▶ [Work item] Each entry must appear again exactly as it does in the source.

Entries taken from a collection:

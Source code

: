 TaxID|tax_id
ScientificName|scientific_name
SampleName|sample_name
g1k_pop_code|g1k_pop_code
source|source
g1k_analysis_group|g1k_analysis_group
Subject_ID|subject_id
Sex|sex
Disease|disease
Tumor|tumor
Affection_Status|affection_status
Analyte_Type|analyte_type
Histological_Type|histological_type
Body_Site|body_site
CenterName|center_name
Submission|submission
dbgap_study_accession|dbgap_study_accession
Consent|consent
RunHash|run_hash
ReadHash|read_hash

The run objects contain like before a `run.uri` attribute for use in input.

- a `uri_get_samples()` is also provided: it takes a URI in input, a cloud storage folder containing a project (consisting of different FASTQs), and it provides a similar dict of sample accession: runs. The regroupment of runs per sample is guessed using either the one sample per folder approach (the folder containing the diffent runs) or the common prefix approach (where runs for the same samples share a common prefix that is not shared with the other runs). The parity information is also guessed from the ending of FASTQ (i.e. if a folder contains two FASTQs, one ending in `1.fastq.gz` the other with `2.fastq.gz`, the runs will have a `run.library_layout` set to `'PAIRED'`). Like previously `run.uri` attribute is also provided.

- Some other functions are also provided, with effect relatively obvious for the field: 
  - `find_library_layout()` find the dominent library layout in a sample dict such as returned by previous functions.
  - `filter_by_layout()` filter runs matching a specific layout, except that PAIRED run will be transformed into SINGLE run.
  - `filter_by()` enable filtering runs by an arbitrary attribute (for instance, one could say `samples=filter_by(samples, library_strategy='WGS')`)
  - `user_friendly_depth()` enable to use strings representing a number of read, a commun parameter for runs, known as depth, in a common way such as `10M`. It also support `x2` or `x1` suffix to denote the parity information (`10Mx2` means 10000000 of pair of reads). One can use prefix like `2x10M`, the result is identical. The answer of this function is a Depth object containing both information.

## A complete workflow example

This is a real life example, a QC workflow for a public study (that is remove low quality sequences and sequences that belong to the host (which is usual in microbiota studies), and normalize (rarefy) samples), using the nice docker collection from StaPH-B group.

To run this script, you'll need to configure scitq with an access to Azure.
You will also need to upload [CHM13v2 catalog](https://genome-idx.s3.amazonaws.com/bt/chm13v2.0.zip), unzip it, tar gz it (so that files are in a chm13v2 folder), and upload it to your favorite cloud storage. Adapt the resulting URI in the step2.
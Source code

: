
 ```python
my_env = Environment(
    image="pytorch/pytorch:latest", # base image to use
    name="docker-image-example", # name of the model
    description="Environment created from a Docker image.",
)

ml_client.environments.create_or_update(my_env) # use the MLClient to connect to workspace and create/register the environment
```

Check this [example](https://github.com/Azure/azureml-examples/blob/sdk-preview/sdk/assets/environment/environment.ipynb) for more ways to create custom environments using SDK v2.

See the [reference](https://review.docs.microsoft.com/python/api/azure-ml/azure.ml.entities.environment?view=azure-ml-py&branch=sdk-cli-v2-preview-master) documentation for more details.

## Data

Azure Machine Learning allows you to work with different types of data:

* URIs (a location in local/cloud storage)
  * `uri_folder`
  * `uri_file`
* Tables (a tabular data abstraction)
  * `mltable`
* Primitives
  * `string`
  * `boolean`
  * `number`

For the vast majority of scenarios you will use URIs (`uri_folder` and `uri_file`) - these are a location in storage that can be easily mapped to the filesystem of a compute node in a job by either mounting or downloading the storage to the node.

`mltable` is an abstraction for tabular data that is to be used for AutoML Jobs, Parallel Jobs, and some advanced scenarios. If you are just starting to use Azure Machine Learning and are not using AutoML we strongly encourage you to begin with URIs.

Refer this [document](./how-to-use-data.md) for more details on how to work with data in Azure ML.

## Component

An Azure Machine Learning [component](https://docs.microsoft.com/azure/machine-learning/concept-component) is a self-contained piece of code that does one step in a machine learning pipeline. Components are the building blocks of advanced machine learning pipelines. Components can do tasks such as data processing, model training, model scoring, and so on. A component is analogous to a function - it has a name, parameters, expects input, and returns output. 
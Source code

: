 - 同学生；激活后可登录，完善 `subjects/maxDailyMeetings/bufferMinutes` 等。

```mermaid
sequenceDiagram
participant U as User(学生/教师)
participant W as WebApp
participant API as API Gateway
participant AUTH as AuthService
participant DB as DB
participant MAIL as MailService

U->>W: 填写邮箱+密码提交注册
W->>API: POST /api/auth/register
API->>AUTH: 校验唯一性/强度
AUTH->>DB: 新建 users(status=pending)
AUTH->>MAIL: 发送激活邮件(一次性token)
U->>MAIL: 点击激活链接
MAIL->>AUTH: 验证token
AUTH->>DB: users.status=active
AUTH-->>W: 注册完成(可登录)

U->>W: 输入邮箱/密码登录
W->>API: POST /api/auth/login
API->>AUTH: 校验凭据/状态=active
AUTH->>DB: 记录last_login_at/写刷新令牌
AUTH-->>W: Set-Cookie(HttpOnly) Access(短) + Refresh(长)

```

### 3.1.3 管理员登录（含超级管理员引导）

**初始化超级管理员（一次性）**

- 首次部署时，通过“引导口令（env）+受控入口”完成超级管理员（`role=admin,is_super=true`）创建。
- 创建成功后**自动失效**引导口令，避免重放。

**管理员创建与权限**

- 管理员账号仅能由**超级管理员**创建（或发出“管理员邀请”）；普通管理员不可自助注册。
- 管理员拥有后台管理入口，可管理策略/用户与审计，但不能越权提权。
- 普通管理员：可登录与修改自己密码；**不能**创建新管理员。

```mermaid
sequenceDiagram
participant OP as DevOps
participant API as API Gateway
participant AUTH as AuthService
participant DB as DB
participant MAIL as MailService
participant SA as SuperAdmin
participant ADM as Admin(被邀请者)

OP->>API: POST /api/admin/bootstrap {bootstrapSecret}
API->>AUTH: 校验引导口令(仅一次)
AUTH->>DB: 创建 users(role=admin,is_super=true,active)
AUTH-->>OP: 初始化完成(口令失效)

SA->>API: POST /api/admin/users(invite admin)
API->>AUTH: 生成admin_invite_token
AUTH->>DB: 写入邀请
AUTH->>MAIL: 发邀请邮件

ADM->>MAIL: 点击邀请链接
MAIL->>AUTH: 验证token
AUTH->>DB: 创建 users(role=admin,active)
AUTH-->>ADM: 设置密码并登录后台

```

▶ [Solution to the exercise]
Source code

: TaxID|tax_id
ScientificName|scientific_name
SampleName|sample_name
g1k_pop_code|g1k_pop_code
source|source
g1k_analysis_group|g1k_analysis_group
Subject_ID|subject_id
Sex|sex
Disease|disease
Tumor|tumor
Affection_Status|affection_status
Analyte_Type|analyte_type
Histological_Type|histological_type
Body_Site|body_site
CenterName|center_name
Submission|submission
dbgap_study_accession|dbgap_study_accession
Consent|consent
RunHash|run_hash
ReadHash|read_hash

The run objects contain like before a `run.uri` attribute for use in input.

- a `uri_get_samples()` is also provided: it takes a URI in input, a cloud storage folder containing a project (consisting of different FASTQs), and it provides a similar dict of sample accession: runs. The regroupment of runs per sample is guessed using either the one sample per folder approach (the folder containing the diffent runs) or the common prefix approach (where runs for the same samples share a common prefix that is not shared with the other runs). The parity information is also guessed from the ending of FASTQ (i.e. if a folder contains two FASTQs, one ending in `1.fastq.gz` the other with `2.fastq.gz`, the runs will have a `run.library_layout` set to `'PAIRED'`). Like previously `run.uri` attribute is also provided.

- Some other functions are also provided, with effect relatively obvious for the field: 
  - `find_library_layout()` find the dominent library layout in a sample dict such as returned by previous functions.
  - `filter_by_layout()` filter runs matching a specific layout, except that PAIRED run will be transformed into SINGLE run.
  - `filter_by()` enable filtering runs by an arbitrary attribute (for instance, one could say `samples=filter_by(samples, library_strategy='WGS')`)
  - `user_friendly_depth()` enable to use strings representing a number of read, a commun parameter for runs, known as depth, in a common way such as `10M`. It also support `x2` or `x1` suffix to denote the parity information (`10Mx2` means 10000000 of pair of reads). One can use prefix like `2x10M`, the result is identical. The answer of this function is a Depth object containing both information.

## A complete workflow example

This is a real life example, a QC workflow for a public study (that is remove low quality sequences and sequences that belong to the host (which is usual in microbiota studies), and normalize (rarefy) samples), using the nice docker collection from StaPH-B group.

To run this script, you'll need to configure scitq with an access to Azure.
You will also need to upload [CHM13v2 catalog](https://genome-idx.s3.amazonaws.com/bt/chm13v2.0.zip), unzip it, tar gz it (so that files are in a chm13v2 folder), and upload it to your favorite cloud storage. Adapt the resulting URI in the step2.
Source code

:
 ```python
my_env = Environment(
    image="pytorch/pytorch:latest", # base image to use
    name="docker-image-example", # name of the model
    description="Environment created from a Docker image.",
)

ml_client.environments.create_or_update(my_env) # use the MLClient to connect to workspace and create/register the environment
```

Check this [example](https://github.com/Azure/azureml-examples/blob/sdk-preview/sdk/assets/environment/environment.ipynb) for more ways to create custom environments using SDK v2.

See the [reference](https://review.docs.microsoft.com/python/api/azure-ml/azure.ml.entities.environment?view=azure-ml-py&branch=sdk-cli-v2-preview-master) documentation for more details.

## Data

Azure Machine Learning allows you to work with different types of data:

* URIs (a location in local/cloud storage)
  * `uri_folder`
  * `uri_file`
* Tables (a tabular data abstraction)
  * `mltable`
* Primitives
  * `string`
  * `boolean`
  * `number`

For the vast majority of scenarios you will use URIs (`uri_folder` and `uri_file`) - these are a location in storage that can be easily mapped to the filesystem of a compute node in a job by either mounting or downloading the storage to the node.

`mltable` is an abstraction for tabular data that is to be used for AutoML Jobs, Parallel Jobs, and some advanced scenarios. If you are just starting to use Azure Machine Learning and are not using AutoML we strongly encourage you to begin with URIs.

Refer this [document](./how-to-use-data.md) for more details on how to work with data in Azure ML.

## Component

An Azure Machine Learning [component](https://docs.microsoft.com/azure/machine-learning/concept-component) is a self-contained piece of code that does one step in a machine learning pipeline. Components are the building blocks of advanced machine learning pipelines. Components can do tasks such as data processing, model training, model scoring, and so on. A component is analogous to a function - it has a name, parameters, expects input, and returns output. 
Source code

: - 同学生；激活后可登录，完善 `subjects/maxDailyMeetings/bufferMinutes` 等。

```mermaid
sequenceDiagram
participant U as User(学生/教师)
participant W as WebApp
participant API as API Gateway
participant AUTH as AuthService
participant DB as DB
participant MAIL as MailService

U->>W: 填写邮箱+密码提交注册
W->>API: POST /api/auth/register
API->>AUTH: 校验唯一性/强度
AUTH->>DB: 新建 users(status=pending)
AUTH->>MAIL: 发送激活邮件(一次性token)
U->>MAIL: 点击激活链接
MAIL->>AUTH: 验证token
AUTH->>DB: users.status=active
AUTH-->>W: 注册完成(可登录)

U->>W: 输入邮箱/密码登录
W->>API: POST /api/auth/login
API->>AUTH: 校验凭据/状态=active
AUTH->>DB: 记录last_login_at/写刷新令牌
AUTH-->>W: Set-Cookie(HttpOnly) Access(短) + Refresh(长)

```

### 3.1.3 管理员登录（含超级管理员引导）

**初始化超级管理员（一次性）**

- 首次部署时，通过“引导口令（env）+受控入口”完成超级管理员（`role=admin,is_super=true`）创建。
- 创建成功后**自动失效**引导口令，避免重放。

**管理员创建与权限**

- 管理员账号仅能由**超级管理员**创建（或发出“管理员邀请”）；普通管理员不可自助注册。
- 管理员拥有后台管理入口，可管理策略/用户与审计，但不能越权提权。
- 普通管理员：可登录与修改自己密码；**不能**创建新管理员。

```mermaid
sequenceDiagram
participant OP as DevOps
participant API as API Gateway
participant AUTH as AuthService
participant DB as DB
participant MAIL as MailService
participant SA as SuperAdmin
participant ADM as Admin(被邀请者)

OP->>API: POST /api/admin/bootstrap {bootstrapSecret}
API->>AUTH: 校验引导口令(仅一次)
AUTH->>DB: 创建 users(role=admin,is_super=true,active)
AUTH-->>OP: 初始化完成(口令失效)

SA->>API: POST /api/admin/users(invite admin)
API->>AUTH: 生成admin_invite_token
AUTH->>DB: 写入邀请
AUTH->>MAIL: 发邀请邮件

ADM->>MAIL: 点击邀请链接
MAIL->>AUTH: 验证token
AUTH->>DB: 创建 users(role=admin,active)
AUTH-->>ADM: 设置密码并登录后台

```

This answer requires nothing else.